§ Task description: Except for the pictures, retype the records that follow exactly.

Rendered images with source text:
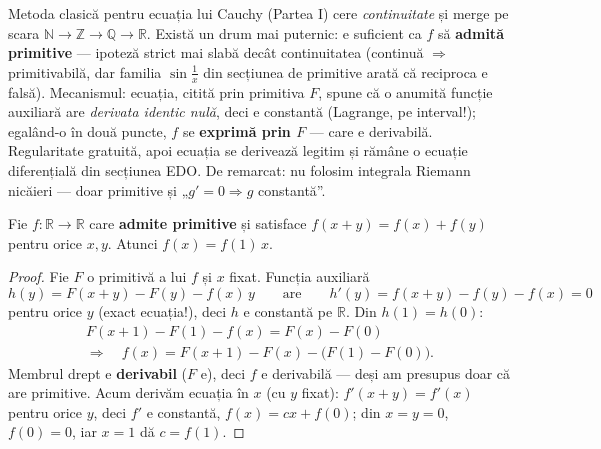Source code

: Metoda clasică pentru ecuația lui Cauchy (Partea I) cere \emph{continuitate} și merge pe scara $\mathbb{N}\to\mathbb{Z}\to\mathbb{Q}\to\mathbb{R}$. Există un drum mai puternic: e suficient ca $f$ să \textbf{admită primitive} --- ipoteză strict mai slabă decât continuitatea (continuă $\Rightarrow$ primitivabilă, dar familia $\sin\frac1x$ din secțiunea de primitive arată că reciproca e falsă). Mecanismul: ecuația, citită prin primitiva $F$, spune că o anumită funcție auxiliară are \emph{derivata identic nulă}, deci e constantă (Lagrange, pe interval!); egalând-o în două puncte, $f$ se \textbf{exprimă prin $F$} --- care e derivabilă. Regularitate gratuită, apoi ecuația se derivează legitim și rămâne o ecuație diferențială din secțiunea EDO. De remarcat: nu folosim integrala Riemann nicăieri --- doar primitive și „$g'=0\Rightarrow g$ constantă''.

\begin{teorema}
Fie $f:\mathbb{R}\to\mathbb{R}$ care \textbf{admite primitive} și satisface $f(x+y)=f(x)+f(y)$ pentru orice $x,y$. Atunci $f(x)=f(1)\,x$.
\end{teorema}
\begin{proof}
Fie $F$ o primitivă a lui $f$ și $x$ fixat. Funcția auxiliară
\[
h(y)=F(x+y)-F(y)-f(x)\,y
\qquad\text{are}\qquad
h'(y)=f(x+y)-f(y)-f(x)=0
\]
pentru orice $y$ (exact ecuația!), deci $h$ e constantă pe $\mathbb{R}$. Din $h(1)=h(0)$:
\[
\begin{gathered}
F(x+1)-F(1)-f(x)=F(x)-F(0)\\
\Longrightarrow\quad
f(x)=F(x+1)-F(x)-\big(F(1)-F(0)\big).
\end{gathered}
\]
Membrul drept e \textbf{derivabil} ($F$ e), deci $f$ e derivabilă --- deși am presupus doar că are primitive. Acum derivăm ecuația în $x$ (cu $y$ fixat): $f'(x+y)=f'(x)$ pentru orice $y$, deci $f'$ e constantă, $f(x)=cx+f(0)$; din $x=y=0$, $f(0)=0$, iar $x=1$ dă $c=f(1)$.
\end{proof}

§ The answer:
Source code

: Metoda clasică pentru ecuația lui Cauchy (Partea I) cere \emph{continuitate} și merge pe scara $\mathbb{N}\to\mathbb{Z}\to\mathbb{Q}\to\mathbb{R}$. Există un drum mai puternic: e suficient ca $f$ să \textbf{admită primitive} --- ipoteză strict mai slabă decât continuitatea (continuă $\Rightarrow$ primitivabilă, dar familia $\sin\frac1x$ din secțiunea de primitive arată că reciproca e falsă). Mecanismul: ecuația, citită prin primitiva $F$, spune că o anumită funcție auxiliară are \emph{derivata identic nulă}, deci e constantă (Lagrange, pe interval!); egalând-o în două puncte, $f$ se \textbf{exprimă prin $F$} --- care e derivabilă. Regularitate gratuită, apoi ecuația se derivează legitim și rămâne o ecuație diferențială din secțiunea EDO. De remarcat: nu folosim integrala Riemann nicăieri --- doar primitive și „$g'=0\Rightarrow g$ constantă''.

\begin{teorema}
Fie $f:\mathbb{R}\to\mathbb{R}$ care \textbf{admite primitive} și satisface $f(x+y)=f(x)+f(y)$ pentru orice $x,y$. Atunci $f(x)=f(1)\,x$.
\end{teorema}
\begin{proof}
Fie $F$ o primitivă a lui $f$ și $x$ fixat. Funcția auxiliară
\[
h(y)=F(x+y)-F(y)-f(x)\,y
\qquad\text{are}\qquad
h'(y)=f(x+y)-f(y)-f(x)=0
\]
pentru orice $y$ (exact ecuația!), deci $h$ e constantă pe $\mathbb{R}$. Din $h(1)=h(0)$:
\[
\begin{gathered}
F(x+1)-F(1)-f(x)=F(x)-F(0)\\
\Longrightarrow\quad
f(x)=F(x+1)-F(x)-\big(F(1)-F(0)\big).
\end{gathered}
\]
Membrul drept e \textbf{derivabil} ($F$ e), deci $f$ e derivabilă --- deși am presupus doar că are primitive. Acum derivăm ecuația în $x$ (cu $y$ fixat): $f'(x+y)=f'(x)$ pentru orice $y$, deci $f'$ e constantă, $f(x)=cx+f(0)$; din $x=y=0$, $f(0)=0$, iar $x=1$ dă $c=f(1)$.
\end{proof}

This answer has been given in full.